Definitely. The Northern and Southern lights are caused by solar radiation streaming down magnetic field lines over the poles, interacting with the atmosphere and making the lights. During solar flares the sun puts out way more radiation so there tend to be more Aurorae (N/S lights!)
Well the northern and southern lights are made when charged particles from the Sun hit our atmosphere. Our magnetic field channels them towards the two poles. Solar flares release more charged particles than usual from the Sun. So if they come our way they make the northern/southern lights stronger.
The southern and northern lights happen when fast moving, charged particles from the sun are funnelled along the magnetic field lines of the Earth and meet the atmosphere near the north and south poles.

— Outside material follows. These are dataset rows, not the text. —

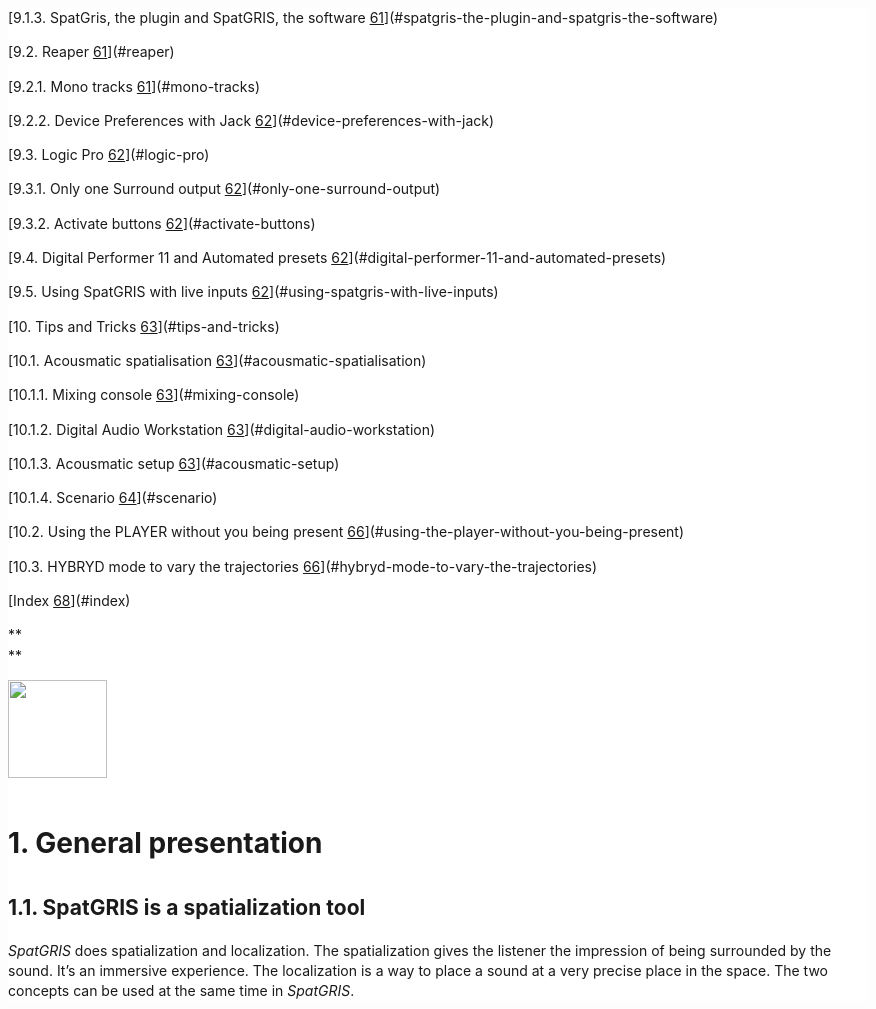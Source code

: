 [9.1.3. SpatGris, the plugin and SpatGRIS, the software
[61](#spatgris-the-plugin-and-spatgris-the-software)](#spatgris-the-plugin-and-spatgris-the-software)

[9.2. Reaper [61](#reaper)](#reaper)

[9.2.1. Mono tracks [61](#mono-tracks)](#mono-tracks)

[9.2.2. Device Preferences with Jack
[62](#device-preferences-with-jack)](#device-preferences-with-jack)

[9.3. Logic Pro [62](#logic-pro)](#logic-pro)

[9.3.1. Only one Surround output
[62](#only-one-surround-output)](#only-one-surround-output)

[9.3.2. Activate buttons [62](#activate-buttons)](#activate-buttons)

[9.4. Digital Performer 11 and Automated presets
[62](#digital-performer-11-and-automated-presets)](#digital-performer-11-and-automated-presets)

[9.5. Using SpatGRIS with live inputs
[62](#using-spatgris-with-live-inputs)](#using-spatgris-with-live-inputs)

[10. Tips and Tricks [63](#tips-and-tricks)](#tips-and-tricks)

[10.1. Acousmatic spatialisation
[63](#acousmatic-spatialisation)](#acousmatic-spatialisation)

[10.1.1. Mixing console [63](#mixing-console)](#mixing-console)

[10.1.2. Digital Audio Workstation
[63](#digital-audio-workstation)](#digital-audio-workstation)

[10.1.3. Acousmatic setup [63](#acousmatic-setup)](#acousmatic-setup)

[10.1.4. Scenario [64](#scenario)](#scenario)

[10.2. Using the PLAYER without you being present
[66](#using-the-player-without-you-being-present)](#using-the-player-without-you-being-present)

[10.3. HYBRYD mode to vary the trajectories
[66](#hybryd-mode-to-vary-the-trajectories)](#hybryd-mode-to-vary-the-trajectories)

[Index [68](#index)](#index)

**  
**

<img src="/media-en/media/image5.png"
style="width:1.02901in;height:1.02362in" />

# 1. General presentation

## 1.1. SpatGRIS is a spatialization tool

*SpatGRIS* does spatialization and localization. The spatialization
gives the listener the impression of being surrounded by the sound. It’s
an immersive experience. The localization is a way to place a sound at a
very precise place in the space. The two concepts can be used at the
same time in *SpatGRIS*.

A solar flare is an eruption of material from the sun that contains a lot of charged particles, and if a flare is sent in the right direction (so it meets the Earth when it travels the right distance) then it can dramatically increase the brightness of the aurorae (the lights) as well as make them visible further south.
(I was away when it happened recently, too far south to see anything although I did look.)
I do indeed! The southern and northern lights are caused by charged particles getting excited and lighting up in the upper atmosphere. The solar wind is constantly bombarding the upper atmosphere with the particles that make this happen, but when there are flares, there’s an extra burst of particles from the sun, which make extra bright and long lasting northern and southern lights when they reach the Earth.